→ ASSIGNMENT: Pick each line containing the word "image" out of the data below.

• • •

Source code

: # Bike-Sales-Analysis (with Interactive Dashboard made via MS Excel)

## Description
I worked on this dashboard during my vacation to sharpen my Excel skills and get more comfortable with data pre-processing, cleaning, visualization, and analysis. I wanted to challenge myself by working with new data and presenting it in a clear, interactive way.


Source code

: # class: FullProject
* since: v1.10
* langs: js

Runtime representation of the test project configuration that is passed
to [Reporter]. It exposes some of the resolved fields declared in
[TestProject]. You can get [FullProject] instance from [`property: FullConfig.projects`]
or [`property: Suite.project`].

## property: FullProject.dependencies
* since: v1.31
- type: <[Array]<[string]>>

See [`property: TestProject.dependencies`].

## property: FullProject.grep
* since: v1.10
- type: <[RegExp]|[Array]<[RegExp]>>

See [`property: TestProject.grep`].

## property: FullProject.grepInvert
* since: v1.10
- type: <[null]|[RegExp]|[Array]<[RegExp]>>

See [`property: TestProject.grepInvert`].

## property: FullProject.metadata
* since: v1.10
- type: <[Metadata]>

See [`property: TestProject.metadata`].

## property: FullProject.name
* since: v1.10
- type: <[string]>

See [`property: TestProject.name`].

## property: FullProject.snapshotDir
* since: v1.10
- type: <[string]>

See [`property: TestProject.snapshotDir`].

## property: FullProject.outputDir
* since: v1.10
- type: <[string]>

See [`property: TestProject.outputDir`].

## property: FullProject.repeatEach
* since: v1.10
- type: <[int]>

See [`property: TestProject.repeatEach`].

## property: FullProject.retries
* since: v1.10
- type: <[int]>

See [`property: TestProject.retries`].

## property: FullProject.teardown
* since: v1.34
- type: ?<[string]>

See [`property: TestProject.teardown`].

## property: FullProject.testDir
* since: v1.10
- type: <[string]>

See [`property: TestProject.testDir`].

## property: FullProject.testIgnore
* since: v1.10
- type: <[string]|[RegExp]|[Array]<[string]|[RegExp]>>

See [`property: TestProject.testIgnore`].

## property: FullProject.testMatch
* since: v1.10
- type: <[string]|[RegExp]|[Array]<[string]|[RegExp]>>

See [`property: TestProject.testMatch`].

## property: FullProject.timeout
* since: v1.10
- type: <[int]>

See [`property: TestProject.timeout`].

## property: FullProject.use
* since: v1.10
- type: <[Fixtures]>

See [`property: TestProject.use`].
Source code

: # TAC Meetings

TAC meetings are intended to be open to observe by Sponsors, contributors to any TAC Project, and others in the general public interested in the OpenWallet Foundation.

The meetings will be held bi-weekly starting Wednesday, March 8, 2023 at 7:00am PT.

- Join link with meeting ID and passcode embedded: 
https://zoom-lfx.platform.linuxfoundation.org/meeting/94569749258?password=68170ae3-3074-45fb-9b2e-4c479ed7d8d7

• • •

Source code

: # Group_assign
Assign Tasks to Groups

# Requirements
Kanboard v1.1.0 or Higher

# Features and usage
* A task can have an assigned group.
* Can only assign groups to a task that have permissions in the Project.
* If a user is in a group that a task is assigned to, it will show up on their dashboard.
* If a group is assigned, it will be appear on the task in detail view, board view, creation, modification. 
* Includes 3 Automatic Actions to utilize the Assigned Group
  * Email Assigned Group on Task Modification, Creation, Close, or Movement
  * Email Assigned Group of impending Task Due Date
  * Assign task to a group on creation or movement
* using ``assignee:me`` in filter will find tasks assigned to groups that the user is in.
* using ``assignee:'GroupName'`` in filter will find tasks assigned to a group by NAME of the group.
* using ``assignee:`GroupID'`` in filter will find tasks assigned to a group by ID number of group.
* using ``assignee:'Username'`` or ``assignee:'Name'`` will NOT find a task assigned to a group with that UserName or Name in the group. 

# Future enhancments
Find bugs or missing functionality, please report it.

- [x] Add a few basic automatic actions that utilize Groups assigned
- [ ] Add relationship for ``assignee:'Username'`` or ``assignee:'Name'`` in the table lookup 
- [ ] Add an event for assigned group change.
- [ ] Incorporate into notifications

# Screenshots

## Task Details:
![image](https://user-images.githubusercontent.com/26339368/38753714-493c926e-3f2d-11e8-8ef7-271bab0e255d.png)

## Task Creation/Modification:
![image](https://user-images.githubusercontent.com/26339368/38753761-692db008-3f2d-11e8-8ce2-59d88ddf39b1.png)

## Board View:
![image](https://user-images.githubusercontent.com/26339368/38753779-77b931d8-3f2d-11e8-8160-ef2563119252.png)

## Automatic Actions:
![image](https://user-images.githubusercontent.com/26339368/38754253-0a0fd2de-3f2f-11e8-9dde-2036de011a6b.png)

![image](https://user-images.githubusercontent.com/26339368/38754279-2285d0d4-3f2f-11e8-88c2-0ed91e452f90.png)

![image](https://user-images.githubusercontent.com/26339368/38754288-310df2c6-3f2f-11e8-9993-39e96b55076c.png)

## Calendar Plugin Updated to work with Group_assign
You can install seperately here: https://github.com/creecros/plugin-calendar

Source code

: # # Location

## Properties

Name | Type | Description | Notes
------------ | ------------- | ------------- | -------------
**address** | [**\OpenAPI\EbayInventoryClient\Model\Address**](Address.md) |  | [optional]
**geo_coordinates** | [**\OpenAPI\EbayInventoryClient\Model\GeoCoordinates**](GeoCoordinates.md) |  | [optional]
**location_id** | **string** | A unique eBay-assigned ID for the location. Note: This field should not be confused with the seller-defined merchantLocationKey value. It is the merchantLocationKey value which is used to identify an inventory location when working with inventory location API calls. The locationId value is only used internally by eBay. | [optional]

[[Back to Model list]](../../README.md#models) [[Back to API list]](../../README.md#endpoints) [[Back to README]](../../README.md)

• • •

→ WRITTEN REPLY:
![image](https://user-images.githubusercontent.com/26339368/38753714-493c926e-3f2d-11e8-8ef7-271bab0e255d.png)
![image](https://user-images.githubusercontent.com/26339368/38753761-692db008-3f2d-11e8-8ce2-59d88ddf39b1.png)
![image](https://user-images.githubusercontent.com/26339368/38753779-77b931d8-3f2d-11e8-8160-ef2563119252.png)
![image](https://user-images.githubusercontent.com/26339368/38754253-0a0fd2de-3f2f-11e8-9dde-2036de011a6b.png)
![image](https://user-images.githubusercontent.com/26339368/38754279-2285d0d4-3f2f-11e8-88c2-0ed91e452f90.png)
![image](https://user-images.githubusercontent.com/26339368/38754288-310df2c6-3f2f-11e8-9993-39e96b55076c.png)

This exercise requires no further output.